It was an aberration
Madness
Some kind of psychic machination, vile cogs and gears smashing against each other
Sucking the spine from “the impossible” until it fell upon itself, limp and docile
Thrusting the universe off a precipice, into a descent of shrieking lunacy, yet
There was no rabbit here, deftly maneuvering dead-end exits, or shrill queens swinging toothy axes
There was no bloated caterpillar, or fatted centipede, or even a lowly worm, offering an absinthe sedative –
Or the sweet earthiness of bud, or even an unremarkable menthol, smoky fingers curling round you like a cocoon
It was an aberration, cloaked in warm, clover-scented skin
So many pathologies, too many to dissect, too many to neglect –
Deaths-head moth brooding in the corner of the windowsill, doomsayer plump with prophesies?
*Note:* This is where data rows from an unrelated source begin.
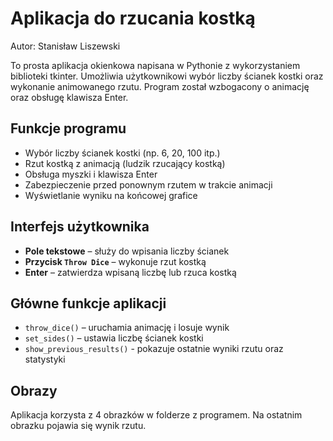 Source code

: # Aplikacja do rzucania kostką
Autor: Stanisław Liszewski

To prosta aplikacja okienkowa napisana w Pythonie z wykorzystaniem biblioteki tkinter. Umożliwia użytkownikowi wybór liczby ścianek kostki oraz wykonanie animowanego rzutu. Program został wzbogacony o animację oraz obsługę klawisza Enter.

## Funkcje programu

- Wybór liczby ścianek kostki (np. 6, 20, 100 itp.)
- Rzut kostką z animacją (ludzik rzucający kostką)
- Obsługa myszki i klawisza Enter
- Zabezpieczenie przed ponownym rzutem w trakcie animacji
- Wyświetlanie wyniku na końcowej grafice

## Interfejs użytkownika

- **Pole tekstowe** – służy do wpisania liczby ścianek
- **Przycisk `Throw Dice`** – wykonuje rzut kostką
- **Enter** – zatwierdza wpisaną liczbę lub rzuca kostką

## Główne funkcje aplikacji

- `throw_dice()` – uruchamia animację i losuje wynik
- `set_sides()` – ustawia liczbę ścianek kostki
- `show_previous_results()` - pokazuje ostatnie wyniki rzutu oraz statystyki

## Obrazy

Aplikacja korzysta z 4 obrazków w folderze z programem. Na ostatnim obrazku pojawia się wynik rzutu.
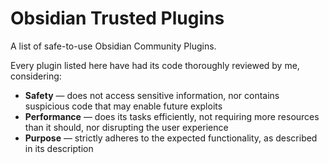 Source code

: # Obsidian Trusted Plugins
A list of safe-to-use Obsidian Community Plugins.

Every plugin listed here have had its code thoroughly reviewed by me, considering:
* **Safety** — does not access sensitive information, nor contains suspicious code that may enable future exploits
* **Performance** — does its tasks efficiently, not requiring more resources than it should, nor disrupting the user experience
* **Purpose** — strictly adheres to the expected functionality, as described in its description
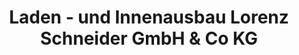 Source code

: ---
title: "Laden - und Innenausbau Lorenz Schneider GmbH & Co KG"
url: /poxdorf/laden-und-innenausbau-lorenz-schneider-gmbh-und-co-kg/
shop: Möbel
--- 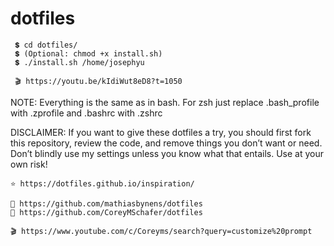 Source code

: # dotfiles
       
     💲 cd dotfiles/
     💲 (Optional: chmod +x install.sh)
     💲 ./install.sh /home/josephyu
     
     🎬 https://youtu.be/kIdiWut8eD8?t=1050

NOTE: Everything is the same as in bash. For zsh  just replace .bash_profile with  .zprofile and .bashrc  with  .zshrc

DISCLAIMER: If you want to give these dotfiles a try, you should first fork this repository, review the code, and remove things you don’t want or need. Don’t blindly use my settings unless you know what that entails. Use at your own risk!
    
    ⭐ https://dotfiles.github.io/inspiration/
    
    🧭 https://github.com/mathiasbynens/dotfiles
    🧭 https://github.com/CoreyMSchafer/dotfiles
    
    🎬 https://www.youtube.com/c/Coreyms/search?query=customize%20prompt
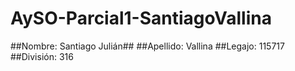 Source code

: # AySO-Parcial1-SantiagoVallina

##Nombre: Santiago Julián##
##Apellido: Vallina
##Legajo: 115717
##División: 316
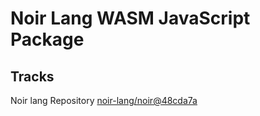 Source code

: # Noir Lang WASM JavaScript Package

## Tracks
Noir lang Repository [noir-lang/noir@48cda7a](https://github.com/noir-lang/noir/tree/48cda7a08b22afdde9f904632b502c53fb491ee6)
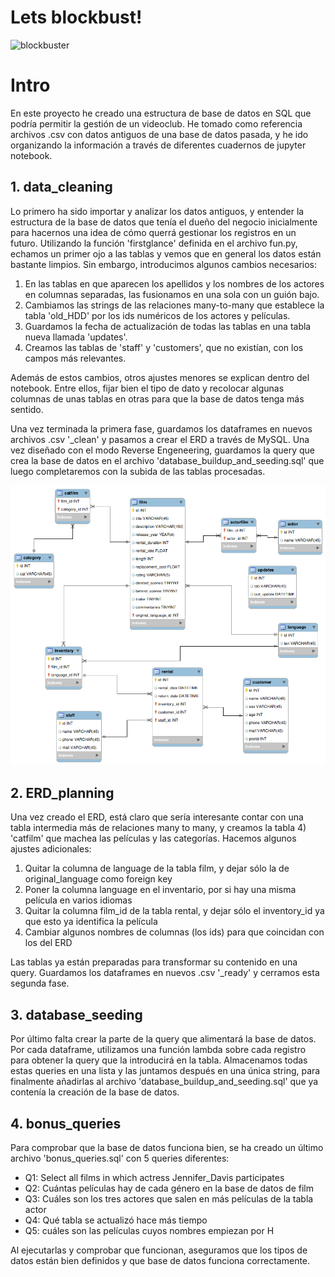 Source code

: # Lets blockbust!

![blockbuster](https://img2.rtve.es/im/5264849/?w=900)

# Intro

En este proyecto he creado una estructura de base de datos en SQL que podría permitir la gestión de un videoclub. 
He tomado como referencia archivos .csv con datos antiguos de una base de datos pasada, y he ido organizando la información a través de diferentes cuadernos de jupyter notebook.

## 1. data_cleaning

Lo primero ha sido importar y analizar los datos antiguos, y entender la estructura de la base de datos que tenía el dueño del negocio inicialmente para hacernos una idea de cómo querrá gestionar los registros en un futuro. Utilizando la función 'firstglance' definida en el archivo fun.py, echamos un primer ojo a las tablas y vemos que en general los datos están bastante limpios. Sin embargo, introducimos algunos cambios necesarios:

1) En las tablas en que aparecen los apellidos y los nombres de los actores en columnas separadas, las fusionamos en una sola con un guión bajo.
2) Cambiamos las strings de las relaciones many-to-many que establece la tabla 'old_HDD' por los ids numéricos de los actores y películas.
3) Guardamos la fecha de actualización de todas las tablas en una tabla nueva llamada 'updates'.
4) Creamos las tablas de 'staff' y 'customers', que no existían, con los campos más relevantes.

Además de estos cambios, otros ajustes menores se explican dentro del notebook. Entre ellos, fijar bien el tipo de dato y recolocar algunas columnas de unas tablas en otras para que la base de datos tenga más sentido.

Una vez terminada la primera fase, guardamos los dataframes en nuevos archivos .csv '_clean' y pasamos a crear el ERD a través de MySQL. Una vez diseñado con el modo Reverse Engeneering, guardamos la query que crea la base de datos en el archivo 'database_buildup_and_seeding.sql' que luego completaremos con la subida de las tablas procesadas.

![blockbuster](images/ERD.png)

## 2. ERD_planning

Una vez creado el ERD, está claro que sería interesante contar con una tabla intermedia más de relaciones many to many, y creamos la tabla 4) 'catfilm' que machea las películas y las categorías. Hacemos algunos ajustes adicionales:

1) Quitar la columna de language de la tabla film, y dejar sólo la de original_language como foreign key
2) Poner la columna language en el inventario, por si hay una misma película en varios idiomas
3) Quitar la columna film_id de la tabla rental, y dejar sólo el inventory_id ya que esto ya identifica la película
4) Cambiar algunos nombres de columnas (los ids) para que coincidan con los del ERD

Las tablas ya están preparadas para transformar su contenido en una query. Guardamos los dataframes en nuevos .csv '_ready' y cerramos esta segunda fase.

## 3. database_seeding

Por último falta crear la parte de la query que alimentará la base de datos. Por cada dataframe, utilizamos una función lambda sobre cada registro para obtener la query que la introducirá en la tabla. Almacenamos todas estas queries en una lista y las juntamos después en una única string, para finalmente añadirlas al archivo 'database_buildup_and_seeding.sql' que ya contenía la creación de la base de datos.

## 4. bonus_queries

Para comprobar que la base de datos funciona bien, se ha creado un último archivo 'bonus_queries.sql' con 5 queries diferentes:

+ Q1: Select all films in which actress Jennifer_Davis participates
+ Q2: Cuántas películas hay de cada género en la base de datos de film
+ Q3: Cuáles son los tres actores que salen en más películas de la tabla actor
+ Q4: Qué tabla se actualizó hace más tiempo
+ Q5: cuáles son las películas cuyos nombres empiezan por H

Al ejecutarlas y comprobar que funcionan, aseguramos que los tipos de datos están bien definidos y que base de datos funciona correctamente.

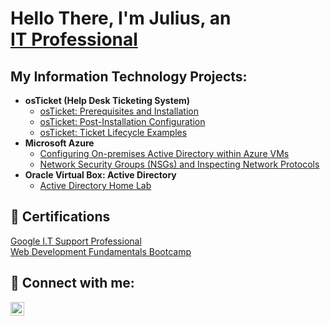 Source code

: <h1>Hello There, I'm Julius, an <br/><a href="https://www.linkedin.com/in/juliuswhitehead/">IT Professional</a></h1>

<h2>My Information Technology Projects:</h2>

- <b>osTicket (Help Desk Ticketing System)</b>
  - [osTicket: Prerequisites and Installation](https://github.com/Jwhiteh28/osticket-prereqs)
  - [osTicket: Post-Installation Configuration](https://github.com/Jwhiteh28/post-install-config)
  - [osTicket: Ticket Lifecycle Examples](https://github.com/Jwhiteh28/ticket-lifecycle)
- <b>Microsoft Azure</b>
  - [Configuring On-premises Active Directory within Azure VMs](https://github.com/Jwhiteh28/configure-ad)
  - [Network Security Groups (NSGs) and Inspecting Network Protocols](https://github.com/Jwhiteh28/azure-network-protocols)
- <b>Oracle Virtual Box: Active Directory</b>
  - [Active Directory Home Lab](https://github.com/Jwhiteh28/ActiveDirectoryLab/blob/main/README.md)

<h2>📄 Certifications</h2>
  <a href="https://www.linkedin.com/in/juliuswhitehead/overlay/1712152072854/single-media-viewer/?profileId=ACoAABLTBYkBxgdkVbPG1O49BN14w6suHHU6Bts">Google I.T Support Professional</a><br/>
  <a href="https://www.linkedin.com/in/juliuswhitehead/overlay/1635535271276/single-media-viewer/?profileId=ACoAABLTBYkBxgdkVbPG1O49BN14w6suHHU6Bts">Web Development Fundamentals Bootcamp</a>
  
<h2> 🤳 Connect with me:</h2>

[<img align="left" alt="JuliusWhitehead | Linkedin" width="22px" src="https://cdn.jsdelivr.net/npm/simple-icons@v3/icons/linkedin.svg" />][linkedin]

[linkedin]: https://www.linkedin.com/in/juliuswhitehead

<!--
when your ready to update your channels add these
[<img align="left" alt="JoshMadakor | YouTube" width="22px" src="https://cdn.jsdelivr.net/npm/simple-icons@v3/icons/youtube.svg" />][youtube]
[<img align="left" alt="JoshMadakor | Twitter" width="22px" src="https://cdn.jsdelivr.net/npm/simple-icons@v3/icons/twitter.svg" />][twitter]
[<img align="left" alt="JoshMadakor | Instagram" width="22px" src="https://cdn.jsdelivr.net/npm/simple-icons@v3/icons/instagram.svg" />][instagram]

[twitter]: https://twitter.com/joshmadakor
[youtube]: https://www.youtube.com/c/joshmadakor
[instagram]: https://www.instagram.com/joshmadakor/
-->

<!--
**Jwhiteh28/Jwhiteh28** is a ✨ _special_ ✨ repository because its `README.md` (this file) appears on your GitHub profile.

Here are some ideas to get you started:

- 🔭 I’m currently working on ...
- 🌱 I’m currently learning ...
- 👯 I’m looking to collaborate on ...
- 🤔 I’m looking for help with ...
- 💬 Ask me about ...
- 📫 How to reach me: ...
- 😄 Pronouns: ...
- ⚡ Fun fact: ...
-->

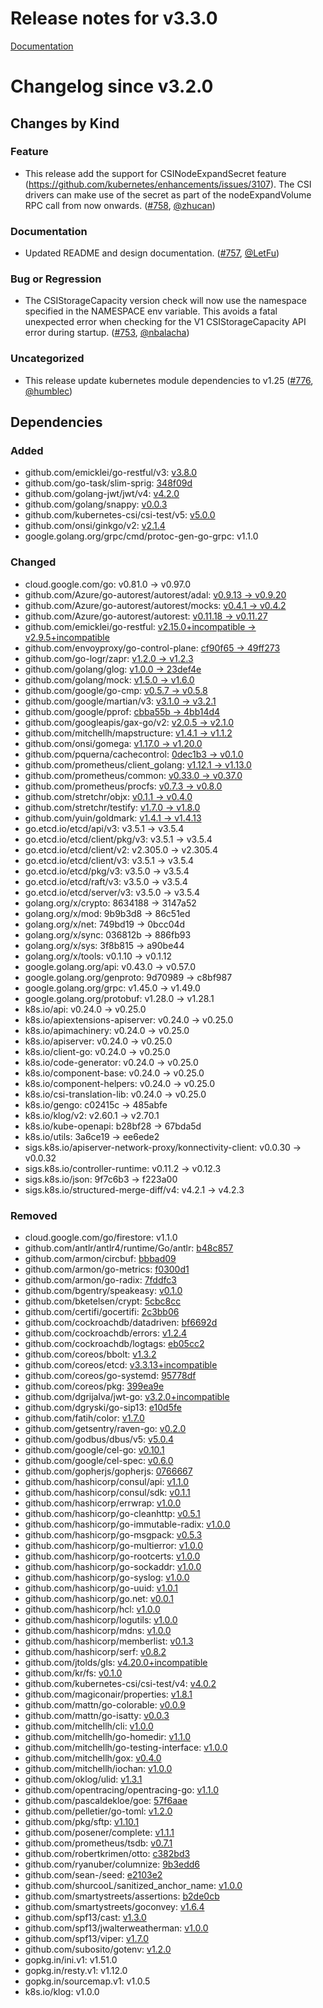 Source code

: # Release notes for v3.3.0

[Documentation](https://kubernetes-csi.github.io)

# Changelog since v3.2.0

## Changes by Kind

### Feature

- This release add the support for CSINodeExpandSecret feature (https://github.com/kubernetes/enhancements/issues/3107). The CSI drivers can make use of the secret as part of the nodeExpandVolume RPC call from now onwards. ([#758](https://github.com/kubernetes-csi/external-provisioner/pull/758), [@zhucan](https://github.com/zhucan))

### Documentation

- Updated README and design documentation. ([#757](https://github.com/kubernetes-csi/external-provisioner/pull/757), [@LetFu](https://github.com/LetFu))

### Bug or Regression

- The CSIStorageCapacity version check will now use the namespace specified in the NAMESPACE env variable. This avoids a fatal unexpected error when checking for the V1 CSIStorageCapacity API error during startup. ([#753](https://github.com/kubernetes-csi/external-provisioner/pull/753), [@nbalacha](https://github.com/nbalacha))

### Uncategorized

- This release update kubernetes module dependencies to v1.25 ([#776](https://github.com/kubernetes-csi/external-provisioner/pull/776), [@humblec](https://github.com/humblec))

## Dependencies

### Added
- github.com/emicklei/go-restful/v3: [v3.8.0](https://github.com/emicklei/go-restful/v3/tree/v3.8.0)
- github.com/go-task/slim-sprig: [348f09d](https://github.com/go-task/slim-sprig/tree/348f09d)
- github.com/golang-jwt/jwt/v4: [v4.2.0](https://github.com/golang-jwt/jwt/v4/tree/v4.2.0)
- github.com/golang/snappy: [v0.0.3](https://github.com/golang/snappy/tree/v0.0.3)
- github.com/kubernetes-csi/csi-test/v5: [v5.0.0](https://github.com/kubernetes-csi/csi-test/v5/tree/v5.0.0)
- github.com/onsi/ginkgo/v2: [v2.1.4](https://github.com/onsi/ginkgo/v2/tree/v2.1.4)
- google.golang.org/grpc/cmd/protoc-gen-go-grpc: v1.1.0

### Changed
- cloud.google.com/go: v0.81.0 → v0.97.0
- github.com/Azure/go-autorest/autorest/adal: [v0.9.13 → v0.9.20](https://github.com/Azure/go-autorest/autorest/adal/compare/v0.9.13...v0.9.20)
- github.com/Azure/go-autorest/autorest/mocks: [v0.4.1 → v0.4.2](https://github.com/Azure/go-autorest/autorest/mocks/compare/v0.4.1...v0.4.2)
- github.com/Azure/go-autorest/autorest: [v0.11.18 → v0.11.27](https://github.com/Azure/go-autorest/autorest/compare/v0.11.18...v0.11.27)
- github.com/emicklei/go-restful: [v2.15.0+incompatible → v2.9.5+incompatible](https://github.com/emicklei/go-restful/compare/v2.15.0...v2.9.5)
- github.com/envoyproxy/go-control-plane: [cf90f65 → 49ff273](https://github.com/envoyproxy/go-control-plane/compare/cf90f65...49ff273)
- github.com/go-logr/zapr: [v1.2.0 → v1.2.3](https://github.com/go-logr/zapr/compare/v1.2.0...v1.2.3)
- github.com/golang/glog: [v1.0.0 → 23def4e](https://github.com/golang/glog/compare/v1.0.0...23def4e)
- github.com/golang/mock: [v1.5.0 → v1.6.0](https://github.com/golang/mock/compare/v1.5.0...v1.6.0)
- github.com/google/go-cmp: [v0.5.7 → v0.5.8](https://github.com/google/go-cmp/compare/v0.5.7...v0.5.8)
- github.com/google/martian/v3: [v3.1.0 → v3.2.1](https://github.com/google/martian/v3/compare/v3.1.0...v3.2.1)
- github.com/google/pprof: [cbba55b → 4bb14d4](https://github.com/google/pprof/compare/cbba55b...4bb14d4)
- github.com/googleapis/gax-go/v2: [v2.0.5 → v2.1.0](https://github.com/googleapis/gax-go/v2/compare/v2.0.5...v2.1.0)
- github.com/mitchellh/mapstructure: [v1.4.1 → v1.1.2](https://github.com/mitchellh/mapstructure/compare/v1.4.1...v1.1.2)
- github.com/onsi/gomega: [v1.17.0 → v1.20.0](https://github.com/onsi/gomega/compare/v1.17.0...v1.20.0)
- github.com/pquerna/cachecontrol: [0dec1b3 → v0.1.0](https://github.com/pquerna/cachecontrol/compare/0dec1b3...v0.1.0)
- github.com/prometheus/client_golang: [v1.12.1 → v1.13.0](https://github.com/prometheus/client_golang/compare/v1.12.1...v1.13.0)
- github.com/prometheus/common: [v0.33.0 → v0.37.0](https://github.com/prometheus/common/compare/v0.33.0...v0.37.0)
- github.com/prometheus/procfs: [v0.7.3 → v0.8.0](https://github.com/prometheus/procfs/compare/v0.7.3...v0.8.0)
- github.com/stretchr/objx: [v0.1.1 → v0.4.0](https://github.com/stretchr/objx/compare/v0.1.1...v0.4.0)
- github.com/stretchr/testify: [v1.7.0 → v1.8.0](https://github.com/stretchr/testify/compare/v1.7.0...v1.8.0)
- github.com/yuin/goldmark: [v1.4.1 → v1.4.13](https://github.com/yuin/goldmark/compare/v1.4.1...v1.4.13)
- go.etcd.io/etcd/api/v3: v3.5.1 → v3.5.4
- go.etcd.io/etcd/client/pkg/v3: v3.5.1 → v3.5.4
- go.etcd.io/etcd/client/v2: v2.305.0 → v2.305.4
- go.etcd.io/etcd/client/v3: v3.5.1 → v3.5.4
- go.etcd.io/etcd/pkg/v3: v3.5.0 → v3.5.4
- go.etcd.io/etcd/raft/v3: v3.5.0 → v3.5.4
- go.etcd.io/etcd/server/v3: v3.5.0 → v3.5.4
- golang.org/x/crypto: 8634188 → 3147a52
- golang.org/x/mod: 9b9b3d8 → 86c51ed
- golang.org/x/net: 749bd19 → 0bcc04d
- golang.org/x/sync: 036812b → 886fb93
- golang.org/x/sys: 3f8b815 → a90be44
- golang.org/x/tools: v0.1.10 → v0.1.12
- google.golang.org/api: v0.43.0 → v0.57.0
- google.golang.org/genproto: 9d70989 → c8bf987
- google.golang.org/grpc: v1.45.0 → v1.49.0
- google.golang.org/protobuf: v1.28.0 → v1.28.1
- k8s.io/api: v0.24.0 → v0.25.0
- k8s.io/apiextensions-apiserver: v0.24.0 → v0.25.0
- k8s.io/apimachinery: v0.24.0 → v0.25.0
- k8s.io/apiserver: v0.24.0 → v0.25.0
- k8s.io/client-go: v0.24.0 → v0.25.0
- k8s.io/code-generator: v0.24.0 → v0.25.0
- k8s.io/component-base: v0.24.0 → v0.25.0
- k8s.io/component-helpers: v0.24.0 → v0.25.0
- k8s.io/csi-translation-lib: v0.24.0 → v0.25.0
- k8s.io/gengo: c02415c → 485abfe
- k8s.io/klog/v2: v2.60.1 → v2.70.1
- k8s.io/kube-openapi: b28bf28 → 67bda5d
- k8s.io/utils: 3a6ce19 → ee6ede2
- sigs.k8s.io/apiserver-network-proxy/konnectivity-client: v0.0.30 → v0.0.32
- sigs.k8s.io/controller-runtime: v0.11.2 → v0.12.3
- sigs.k8s.io/json: 9f7c6b3 → f223a00
- sigs.k8s.io/structured-merge-diff/v4: v4.2.1 → v4.2.3

### Removed
- cloud.google.com/go/firestore: v1.1.0
- github.com/antlr/antlr4/runtime/Go/antlr: [b48c857](https://github.com/antlr/antlr4/runtime/Go/antlr/tree/b48c857)
- github.com/armon/circbuf: [bbbad09](https://github.com/armon/circbuf/tree/bbbad09)
- github.com/armon/go-metrics: [f0300d1](https://github.com/armon/go-metrics/tree/f0300d1)
- github.com/armon/go-radix: [7fddfc3](https://github.com/armon/go-radix/tree/7fddfc3)
- github.com/bgentry/speakeasy: [v0.1.0](https://github.com/bgentry/speakeasy/tree/v0.1.0)
- github.com/bketelsen/crypt: [5cbc8cc](https://github.com/bketelsen/crypt/tree/5cbc8cc)
- github.com/certifi/gocertifi: [2c3bb06](https://github.com/certifi/gocertifi/tree/2c3bb06)
- github.com/cockroachdb/datadriven: [bf6692d](https://github.com/cockroachdb/datadriven/tree/bf6692d)
- github.com/cockroachdb/errors: [v1.2.4](https://github.com/cockroachdb/errors/tree/v1.2.4)
- github.com/cockroachdb/logtags: [eb05cc2](https://github.com/cockroachdb/logtags/tree/eb05cc2)
- github.com/coreos/bbolt: [v1.3.2](https://github.com/coreos/bbolt/tree/v1.3.2)
- github.com/coreos/etcd: [v3.3.13+incompatible](https://github.com/coreos/etcd/tree/v3.3.13)
- github.com/coreos/go-systemd: [95778df](https://github.com/coreos/go-systemd/tree/95778df)
- github.com/coreos/pkg: [399ea9e](https://github.com/coreos/pkg/tree/399ea9e)
- github.com/dgrijalva/jwt-go: [v3.2.0+incompatible](https://github.com/dgrijalva/jwt-go/tree/v3.2.0)
- github.com/dgryski/go-sip13: [e10d5fe](https://github.com/dgryski/go-sip13/tree/e10d5fe)
- github.com/fatih/color: [v1.7.0](https://github.com/fatih/color/tree/v1.7.0)
- github.com/getsentry/raven-go: [v0.2.0](https://github.com/getsentry/raven-go/tree/v0.2.0)
- github.com/godbus/dbus/v5: [v5.0.4](https://github.com/godbus/dbus/v5/tree/v5.0.4)
- github.com/google/cel-go: [v0.10.1](https://github.com/google/cel-go/tree/v0.10.1)
- github.com/google/cel-spec: [v0.6.0](https://github.com/google/cel-spec/tree/v0.6.0)
- github.com/gopherjs/gopherjs: [0766667](https://github.com/gopherjs/gopherjs/tree/0766667)
- github.com/hashicorp/consul/api: [v1.1.0](https://github.com/hashicorp/consul/api/tree/v1.1.0)
- github.com/hashicorp/consul/sdk: [v0.1.1](https://github.com/hashicorp/consul/sdk/tree/v0.1.1)
- github.com/hashicorp/errwrap: [v1.0.0](https://github.com/hashicorp/errwrap/tree/v1.0.0)
- github.com/hashicorp/go-cleanhttp: [v0.5.1](https://github.com/hashicorp/go-cleanhttp/tree/v0.5.1)
- github.com/hashicorp/go-immutable-radix: [v1.0.0](https://github.com/hashicorp/go-immutable-radix/tree/v1.0.0)
- github.com/hashicorp/go-msgpack: [v0.5.3](https://github.com/hashicorp/go-msgpack/tree/v0.5.3)
- github.com/hashicorp/go-multierror: [v1.0.0](https://github.com/hashicorp/go-multierror/tree/v1.0.0)
- github.com/hashicorp/go-rootcerts: [v1.0.0](https://github.com/hashicorp/go-rootcerts/tree/v1.0.0)
- github.com/hashicorp/go-sockaddr: [v1.0.0](https://github.com/hashicorp/go-sockaddr/tree/v1.0.0)
- github.com/hashicorp/go-syslog: [v1.0.0](https://github.com/hashicorp/go-syslog/tree/v1.0.0)
- github.com/hashicorp/go-uuid: [v1.0.1](https://github.com/hashicorp/go-uuid/tree/v1.0.1)
- github.com/hashicorp/go.net: [v0.0.1](https://github.com/hashicorp/go.net/tree/v0.0.1)
- github.com/hashicorp/hcl: [v1.0.0](https://github.com/hashicorp/hcl/tree/v1.0.0)
- github.com/hashicorp/logutils: [v1.0.0](https://github.com/hashicorp/logutils/tree/v1.0.0)
- github.com/hashicorp/mdns: [v1.0.0](https://github.com/hashicorp/mdns/tree/v1.0.0)
- github.com/hashicorp/memberlist: [v0.1.3](https://github.com/hashicorp/memberlist/tree/v0.1.3)
- github.com/hashicorp/serf: [v0.8.2](https://github.com/hashicorp/serf/tree/v0.8.2)
- github.com/jtolds/gls: [v4.20.0+incompatible](https://github.com/jtolds/gls/tree/v4.20.0)
- github.com/kr/fs: [v0.1.0](https://github.com/kr/fs/tree/v0.1.0)
- github.com/kubernetes-csi/csi-test/v4: [v4.0.2](https://github.com/kubernetes-csi/csi-test/v4/tree/v4.0.2)
- github.com/magiconair/properties: [v1.8.1](https://github.com/magiconair/properties/tree/v1.8.1)
- github.com/mattn/go-colorable: [v0.0.9](https://github.com/mattn/go-colorable/tree/v0.0.9)
- github.com/mattn/go-isatty: [v0.0.3](https://github.com/mattn/go-isatty/tree/v0.0.3)
- github.com/mitchellh/cli: [v1.0.0](https://github.com/mitchellh/cli/tree/v1.0.0)
- github.com/mitchellh/go-homedir: [v1.1.0](https://github.com/mitchellh/go-homedir/tree/v1.1.0)
- github.com/mitchellh/go-testing-interface: [v1.0.0](https://github.com/mitchellh/go-testing-interface/tree/v1.0.0)
- github.com/mitchellh/gox: [v0.4.0](https://github.com/mitchellh/gox/tree/v0.4.0)
- github.com/mitchellh/iochan: [v1.0.0](https://github.com/mitchellh/iochan/tree/v1.0.0)
- github.com/oklog/ulid: [v1.3.1](https://github.com/oklog/ulid/tree/v1.3.1)
- github.com/opentracing/opentracing-go: [v1.1.0](https://github.com/opentracing/opentracing-go/tree/v1.1.0)
- github.com/pascaldekloe/goe: [57f6aae](https://github.com/pascaldekloe/goe/tree/57f6aae)
- github.com/pelletier/go-toml: [v1.2.0](https://github.com/pelletier/go-toml/tree/v1.2.0)
- github.com/pkg/sftp: [v1.10.1](https://github.com/pkg/sftp/tree/v1.10.1)
- github.com/posener/complete: [v1.1.1](https://github.com/posener/complete/tree/v1.1.1)
- github.com/prometheus/tsdb: [v0.7.1](https://github.com/prometheus/tsdb/tree/v0.7.1)
- github.com/robertkrimen/otto: [c382bd3](https://github.com/robertkrimen/otto/tree/c382bd3)
- github.com/ryanuber/columnize: [9b3edd6](https://github.com/ryanuber/columnize/tree/9b3edd6)
- github.com/sean-/seed: [e2103e2](https://github.com/sean-/seed/tree/e2103e2)
- github.com/shurcooL/sanitized_anchor_name: [v1.0.0](https://github.com/shurcooL/sanitized_anchor_name/tree/v1.0.0)
- github.com/smartystreets/assertions: [b2de0cb](https://github.com/smartystreets/assertions/tree/b2de0cb)
- github.com/smartystreets/goconvey: [v1.6.4](https://github.com/smartystreets/goconvey/tree/v1.6.4)
- github.com/spf13/cast: [v1.3.0](https://github.com/spf13/cast/tree/v1.3.0)
- github.com/spf13/jwalterweatherman: [v1.0.0](https://github.com/spf13/jwalterweatherman/tree/v1.0.0)
- github.com/spf13/viper: [v1.7.0](https://github.com/spf13/viper/tree/v1.7.0)
- github.com/subosito/gotenv: [v1.2.0](https://github.com/subosito/gotenv/tree/v1.2.0)
- gopkg.in/ini.v1: v1.51.0
- gopkg.in/resty.v1: v1.12.0
- gopkg.in/sourcemap.v1: v1.0.5
- k8s.io/klog: v1.0.0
I confronted the pain, a red haze of threats in my mind, flashing a warning to cease and desist
Did you do something unspeakable?
Specters screeching, angels crying…
Did you creep beyond the pale of unkind?
Red neon blaring –
Red sun, the sky is burning, visions sliding down the hourglass, like blood, slow and syrupy
Nailed to a rusted, grub-infested post; I’m a scarecrow, twisting, turning –
Crows pecking at the delirium in my eyes
Digging at the guts that used to anchor my insides…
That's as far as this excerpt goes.